Alexander,
Please ask questions such us this one on our public list (cc-ed)
We do not have public data available when it comes to pages per country
other than what is available here:
https://stats.wikimedia.
org/wikimedia/squids/SquidReportPageViewsPerCountryBreakdown.htm
You can however set up a collaboration with our research team to have
access to private data, but please be aware that our research team can
handle so many collaborations at any one time.
This data can be made available without losing
confidentiality by using
either only first IP-address numbers or by publishing only
the country of
users, as well as >aggregating by the category.
No, not really. Countries like San Marino or Andorra are not much bigger
than cities thus anonymizing by country might leak a lot of information.
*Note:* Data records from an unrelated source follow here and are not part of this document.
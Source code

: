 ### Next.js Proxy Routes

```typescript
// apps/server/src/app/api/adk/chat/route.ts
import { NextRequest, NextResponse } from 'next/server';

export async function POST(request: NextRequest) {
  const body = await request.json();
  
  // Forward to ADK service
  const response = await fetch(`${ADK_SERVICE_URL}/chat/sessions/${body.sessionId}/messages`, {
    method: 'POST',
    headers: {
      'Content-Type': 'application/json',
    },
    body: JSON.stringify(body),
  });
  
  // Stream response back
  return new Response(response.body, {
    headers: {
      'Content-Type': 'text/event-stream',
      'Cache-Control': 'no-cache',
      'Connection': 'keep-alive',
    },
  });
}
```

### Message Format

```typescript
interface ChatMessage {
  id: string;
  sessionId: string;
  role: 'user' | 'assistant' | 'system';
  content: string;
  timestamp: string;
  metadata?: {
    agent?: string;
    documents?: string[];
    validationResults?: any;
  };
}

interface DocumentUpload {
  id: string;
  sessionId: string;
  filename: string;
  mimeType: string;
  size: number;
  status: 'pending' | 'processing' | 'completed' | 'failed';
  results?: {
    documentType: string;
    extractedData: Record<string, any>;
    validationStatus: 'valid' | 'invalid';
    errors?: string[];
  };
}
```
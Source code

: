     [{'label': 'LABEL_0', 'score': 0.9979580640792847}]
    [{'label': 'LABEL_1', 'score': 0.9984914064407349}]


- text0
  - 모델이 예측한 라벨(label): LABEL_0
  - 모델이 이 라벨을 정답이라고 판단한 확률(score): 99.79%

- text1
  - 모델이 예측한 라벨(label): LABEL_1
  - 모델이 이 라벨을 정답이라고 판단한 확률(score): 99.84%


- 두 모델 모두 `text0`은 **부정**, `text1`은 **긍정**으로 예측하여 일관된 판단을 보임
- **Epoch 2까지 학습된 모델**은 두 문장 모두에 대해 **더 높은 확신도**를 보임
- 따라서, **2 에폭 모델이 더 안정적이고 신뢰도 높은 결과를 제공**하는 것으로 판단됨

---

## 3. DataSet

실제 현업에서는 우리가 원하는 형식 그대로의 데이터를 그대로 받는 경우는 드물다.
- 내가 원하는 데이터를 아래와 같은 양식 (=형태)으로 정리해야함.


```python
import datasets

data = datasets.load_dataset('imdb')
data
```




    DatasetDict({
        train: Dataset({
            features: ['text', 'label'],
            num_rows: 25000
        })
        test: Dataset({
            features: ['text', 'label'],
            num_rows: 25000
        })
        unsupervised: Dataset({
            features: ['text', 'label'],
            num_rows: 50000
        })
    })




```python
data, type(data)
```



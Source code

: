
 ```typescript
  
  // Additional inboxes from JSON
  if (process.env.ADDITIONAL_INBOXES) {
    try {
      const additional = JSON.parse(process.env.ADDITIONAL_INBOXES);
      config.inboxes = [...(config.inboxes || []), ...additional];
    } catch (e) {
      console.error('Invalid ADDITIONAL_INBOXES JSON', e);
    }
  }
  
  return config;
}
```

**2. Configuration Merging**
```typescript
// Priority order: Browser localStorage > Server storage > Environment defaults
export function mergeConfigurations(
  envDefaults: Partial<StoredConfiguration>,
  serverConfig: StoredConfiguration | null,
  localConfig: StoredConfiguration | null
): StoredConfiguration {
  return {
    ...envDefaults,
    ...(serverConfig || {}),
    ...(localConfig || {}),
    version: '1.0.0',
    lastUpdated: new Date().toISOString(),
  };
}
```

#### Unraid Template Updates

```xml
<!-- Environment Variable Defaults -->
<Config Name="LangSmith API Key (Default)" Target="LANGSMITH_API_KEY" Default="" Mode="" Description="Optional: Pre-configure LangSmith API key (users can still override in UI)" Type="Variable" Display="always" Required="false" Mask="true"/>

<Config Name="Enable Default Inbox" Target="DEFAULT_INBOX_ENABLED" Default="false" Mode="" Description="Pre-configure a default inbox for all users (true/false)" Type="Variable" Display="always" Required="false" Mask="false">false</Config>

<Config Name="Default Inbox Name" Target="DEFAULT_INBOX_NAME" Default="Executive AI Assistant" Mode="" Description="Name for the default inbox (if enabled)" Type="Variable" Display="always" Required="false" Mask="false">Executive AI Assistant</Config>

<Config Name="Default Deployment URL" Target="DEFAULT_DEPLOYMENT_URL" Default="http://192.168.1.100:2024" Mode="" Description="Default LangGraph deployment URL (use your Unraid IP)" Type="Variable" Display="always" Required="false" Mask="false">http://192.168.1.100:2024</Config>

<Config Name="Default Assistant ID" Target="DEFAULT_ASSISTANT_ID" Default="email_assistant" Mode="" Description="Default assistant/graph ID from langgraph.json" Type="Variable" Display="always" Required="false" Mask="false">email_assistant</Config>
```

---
Specially if you include pageview titles.
Thanks,
Nuria
On Wed, Dec 7, 2016 at 7:04 AM, Alexander Ugarov <augarov(a)email.uark.edu>
wrote:
Dear Ms. Ruiz,
I am conducting the research project on the international determinants of
education quality. In my view, Wikimedia statistics is the priceless
resource of information on how much learning people do on private. The
statistics you made available was very precious for me so far. I will
greatly appreciate your help with getting the access to the data which is
not readily available on Wikimedia Foundation website.
I would like to access the data on Wikipedia pageviews by country,
language and content area to measure the private learning in different
countries. My previous empirical results suggest that Wikipedia pageviews
are highly correlated with education quality. Unfortunately, the available
data does not allow to separate the educational pageviews from the pure
entertainment purposes (for example, celebrities biographies).
I will appreciate if you answer two specific questions:
1) If is it potentially possible to extract the information on pageviews
by country and subject from your publicly available data? I can program and
extract the information as soon as it is there.
2) If this information can not be extracted from the publicly available
dataset, then if is it possible to make it available for me or researchers
in general? This data can be made available without losing confidentiality
by using either only first IP-address numbers or by publishing only the
country of users, as well as aggregating by the category.
I am looking forward to hear from you on availability of this data. I am
sure that many social scientists will also benefit from using such
information (if you make it availlable) and will produce some
policy-relevant research.
Best regards,
Alexander Ugarov,
Sam M. Walton College of Business
Department of Economics
University of Arkansas.